オックスフォード大学が認定 あと10年で「消える職業」「なくなる仕事」702業種を徹底調査してわかった  | 賢者の知恵 | 現代ビジネス [講談社]オックスフォード大学が認定 あと10年で「消える職業」「なくなる仕事」702業種を徹底調査してわかった  | 賢者の知恵 | 現代ビジネス [講談社]  



消えてなくなる職業と言われると、「自分の仕事は大丈夫かなぁ、、」と思ってしまうもの。実際にリストアップされた仕事をしている人は、このような指摘に反対したい気持ちになるはず。

仕事がなくなれば失職するので、自分の仕事がなくなるのは嫌だと感じる人も多い。しかし、なくなる仕事もあれば、生まれる仕事もある。

上記のウェブサイトの例では、洗濯が挙げられていたが、手作業で選択すると、時間がかかり、体力も使う。さらに、洗濯しているその場所から離れられない。洗濯機が登場すると、洗濯機を回しながら他のことができる。洗濯しながら掃除。洗濯しながらお弁当を作る。洗濯機を回しておいて、銭湯に入ることもできる。手が疲れることもないし、手が水や洗剤で荒れることもない。さらに、洗濯機を設計したり製造する仕事も生まれる。

無くなるものを意識すると失う感覚が強くなるが、失って得るものを考えれば、プラスサムの結果になることも多い。

他の例だと、銭湯が減ってきたが、家風呂が普及するという利点がある。寒い日や雨が降っている日に銭湯に行かなくてもよくなった。お風呂に入りたい時に入れるようになった。刺青がある人でもお風呂に入れるようになった。銭湯という憩いの場が無くなるのは寂しいが、それ以上に得られるものがある。

Amazonで本を買う人が増えて、書店が減る。これも一例に含まれる。配達料金無料で自宅までは本を送ってくれるし、いつでも注文できるし、品揃えも良い。そのため、本屋に行かずにAmazonで用事を済ませてしまう人も多い。書店をウロウロする楽しさ、見たこともない本に出会うなど、書店にも良いところはあるものの、Amazonを使うことで得られる便益は大きい。


価格.com経由で家電製品を買う人が増えて、家電量販店が減る。これもよくある事例です。街の電機店を家電量販店が駆逐したように、今度は価格.comやAmazonが家電量販店を駆逐しつつあります。この結果、消費者の便益が少なくなったかというと、むしろ多くなりました。自宅で品定めして、比較して、あれがいいか、これがいいか、好きなだけ悩んで決める。好きな時に、満足いくまで調べられるのがネットの良さですから、環境が変化することで我々はより望ましい環境で生活できるようになっています。

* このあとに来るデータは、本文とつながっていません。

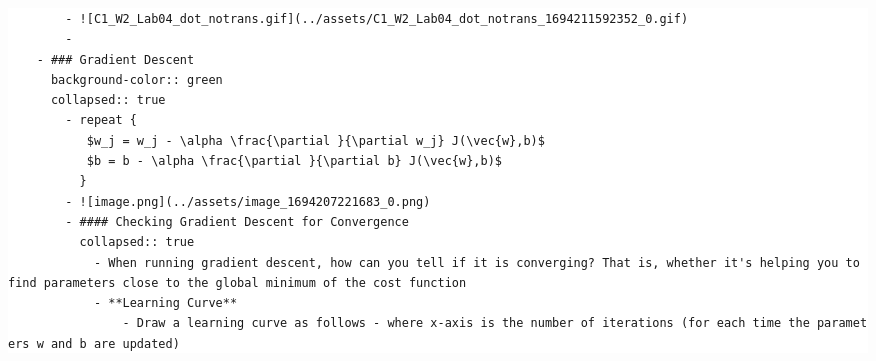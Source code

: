 			- ![C1_W2_Lab04_dot_notrans.gif](../assets/C1_W2_Lab04_dot_notrans_1694211592352_0.gif)
			-
		- ### Gradient Descent
		  background-color:: green
		  collapsed:: true
			- repeat {
			   $w_j = w_j - \alpha \frac{\partial }{\partial w_j} J(\vec{w},b)$
			   $b = b - \alpha \frac{\partial }{\partial b} J(\vec{w},b)$
			  }
			- ![image.png](../assets/image_1694207221683_0.png)
			- #### Checking Gradient Descent for Convergence
			  collapsed:: true
				- When running gradient descent, how can you tell if it is converging? That is, whether it's helping you to find parameters close to the global minimum of the cost function
				- **Learning Curve**
					- Draw a learning curve as follows - where x-axis is the number of iterations (for each time the parameters w and b are updated)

ポケベル、ラジオ、カメラをスマホが代替し、フリーマーケットをネットオークションが代替する。第1次産業から第2次産業へ。第2次産業から第3次産業へ。社会が発展すると、それに合わせて産業の構造も変わってきた。

不変なものはなく、諸行無常、万物流転で、よりよい時代で私達は生活できるようにになっています。


チケットもぎり係が消える職業の一例で挙げられていますが(あまり使わないためか、「もぎる」という言葉が何だか新鮮)、未だに映画館ではチケットをもぎる人がいます。他にも、アミューズメントパークでもチケットをもぎる人がいて、延々と差し出されたチケットの切り取り線にそってもいでいく。

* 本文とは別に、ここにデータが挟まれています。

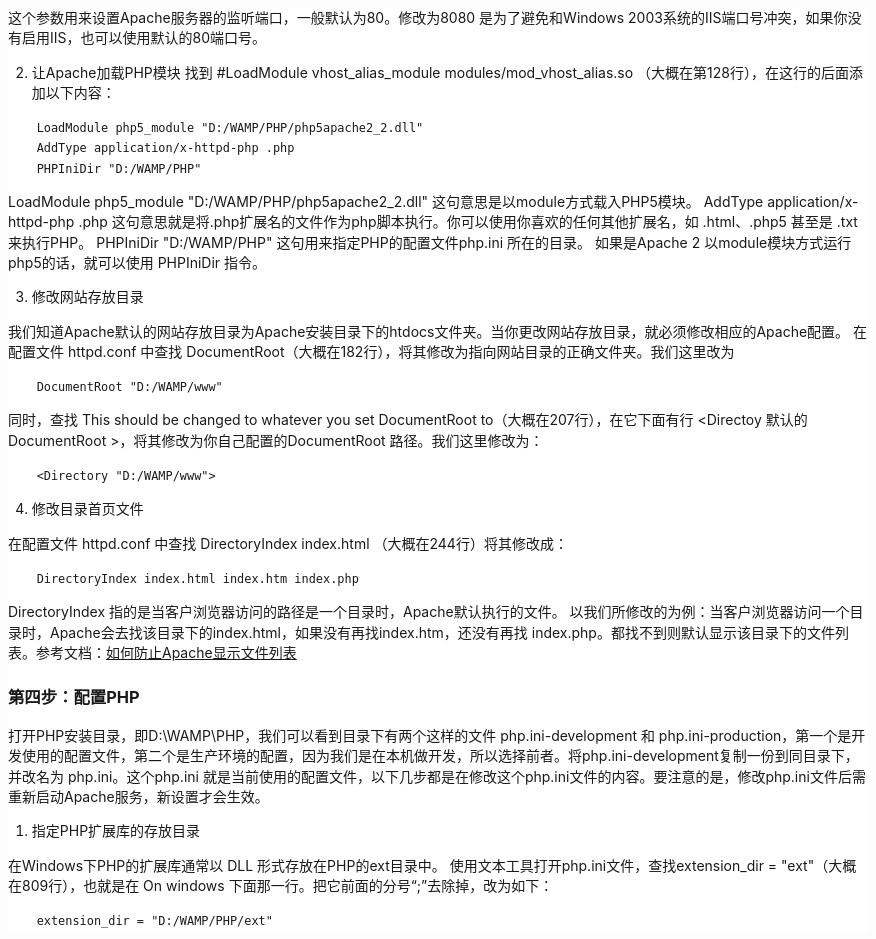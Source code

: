 这个参数用来设置Apache服务器的监听端口，一般默认为80。修改为8080 是为了避免和Windows 2003系统的IIS端口号冲突，如果你没有启用IIS，也可以使用默认的80端口号。

2. 让Apache加载PHP模块
找到 #LoadModule vhost_alias_module modules/mod_vhost_alias.so （大概在第128行），在这行的后面添加以下内容：

```
    LoadModule php5_module "D:/WAMP/PHP/php5apache2_2.dll"
    AddType application/x-httpd-php .php
    PHPIniDir "D:/WAMP/PHP"
```

LoadModule php5_module "D:/WAMP/PHP/php5apache2_2.dll"
这句意思是以module方式载入PHP5模块。
AddType application/x-httpd-php .php
这句意思就是将.php扩展名的文件作为php脚本执行。你可以使用你喜欢的任何其他扩展名，如 .html、.php5 甚至是 .txt 来执行PHP。
PHPIniDir "D:/WAMP/PHP"
这句用来指定PHP的配置文件php.ini 所在的目录。
如果是Apache 2 以module模块方式运行php5的话，就可以使用 PHPIniDir 指令。

3. 修改网站存放目录

我们知道Apache默认的网站存放目录为Apache安装目录下的htdocs文件夹。当你更改网站存放目录，就必须修改相应的Apache配置。
在配置文件 httpd.conf 中查找 DocumentRoot（大概在182行），将其修改为指向网站目录的正确文件夹。我们这里改为

```
    DocumentRoot "D:/WAMP/www"
```

同时，查找 This should be changed to whatever you set DocumentRoot to（大概在207行），在它下面有行 <Directoy 默认的DocumentRoot >，将其修改为你自己配置的DocumentRoot 路径。我们这里修改为：

```
    <Directory "D:/WAMP/www">
```

4. 修改目录首页文件

在配置文件 httpd.conf 中查找 DirectoryIndex index.html （大概在244行）将其修改成：

```
    DirectoryIndex index.html index.htm index.php
```

DirectoryIndex 指的是当客户浏览器访问的路径是一个目录时，Apache默认执行的文件。
以我们所修改的为例：当客户浏览器访问一个目录时，Apache会去找该目录下的index.html，如果没有再找index.htm，还没有再找 index.php。都找不到则默认显示该目录下的文件列表。参考文档：[如何防止Apache显示文件列表](http://www.admin10000.com/document/71.html)

### 第四步：配置PHP

打开PHP安装目录，即D:\WAMP\PHP，我们可以看到目录下有两个这样的文件 php.ini-development 和 php.ini-production，第一个是开发使用的配置文件，第二个是生产环境的配置，因为我们是在本机做开发，所以选择前者。将php.ini-development复制一份到同目录下，并改名为 php.ini。这个php.ini 就是当前使用的配置文件，以下几步都是在修改这个php.ini文件的内容。要注意的是，修改php.ini文件后需重新启动Apache服务，新设置才会生效。

1. 指定PHP扩展库的存放目录

在Windows下PHP的扩展库通常以 DLL 形式存放在PHP的ext目录中。
 使用文本工具打开php.ini文件，查找extension_dir = "ext"（大概在809行），也就是在 On windows 下面那一行。把它前面的分号“;”去除掉，改为如下：

 ```
     extension_dir = "D:/WAMP/PHP/ext"
 ```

iPhoneに搭載されたiOSのPassbookを使うと、クーポンやチケットを電子化できますから、「もぐ」という作業は必要なくなる。スマホのNFC機能で代替することも可能でしょう。

ちなみに航空会社はすでにチケットレスになっていて、Passbookを使える航空会社もあります。

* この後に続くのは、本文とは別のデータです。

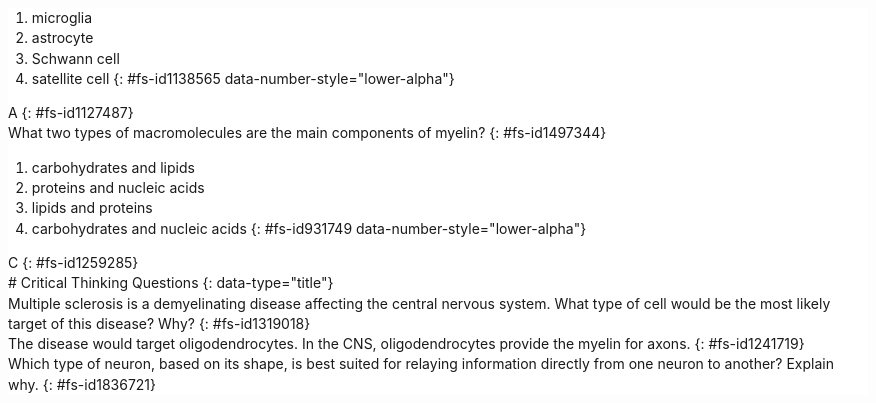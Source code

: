 1.  microglia
2.  astrocyte
3.  Schwann cell
4.  satellite cell
{: #fs-id1138565 data-number-style="lower-alpha"}

</div>
<div data-type="solution" id="fs-id1071660" data-label="" markdown="1">
A
{: #fs-id1127487}

</div>
</div>
<div data-type="exercise" id="fs-id757155">
<div data-type="problem" id="fs-id1149097" markdown="1">
What two types of macromolecules are the main components of myelin?
{: #fs-id1497344}

1.  carbohydrates and lipids
2.  proteins and nucleic acids
3.  lipids and proteins
4.  carbohydrates and nucleic acids
{: #fs-id931749 data-number-style="lower-alpha"}

</div>
<div data-type="solution" id="fs-id1488529" data-label="" markdown="1">
C
{: #fs-id1259285}

</div>
</div>
</section>
<section data-depth="1" id="fs-id920245" class="free-response" markdown="1">
# Critical Thinking Questions
{: data-type="title"}

<div data-type="exercise" id="fs-id1243214">
<div data-type="problem" id="fs-id704793" markdown="1">
Multiple sclerosis is a demyelinating disease affecting the central
nervous system. What type of cell would be the most likely target of
this disease? Why?
{: #fs-id1319018}

</div>
<div data-type="solution" id="fs-id1526500" data-label="" markdown="1">
The disease would target oligodendrocytes. In the CNS, oligodendrocytes
provide the myelin for axons.
{: #fs-id1241719}

</div>
</div>
<div data-type="exercise" id="fs-id1531347">
<div data-type="problem" id="fs-id1120759" markdown="1">
Which type of neuron, based on its shape, is best suited for relaying
information directly from one neuron to another? Explain why.
{: #fs-id1836721}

社会保険、労働保険の手続きも同様です。すでに電子申請のインフラがあるので、会社から直接に行政窓口へ電子申請するようになればいい。今は社会保険労務士が仲介しているところもあるが、ダイレクトに申請できるようにすれば、専門家が単純な事務手続きをすることもなくなります。


一方で、ガテン系の仕事はなくならないでしょう。例えば、飲食店の接客、調理。他には、道路工事の仕事、配達の仕事(無線機のドローンを使った配達もあるが、まだまだ)もまだ残るはず。

人間臭い仕事ほどコンピューターは苦手ですから、これからはより人間臭い仕事を狙って取り組むと良いかもしれませんね。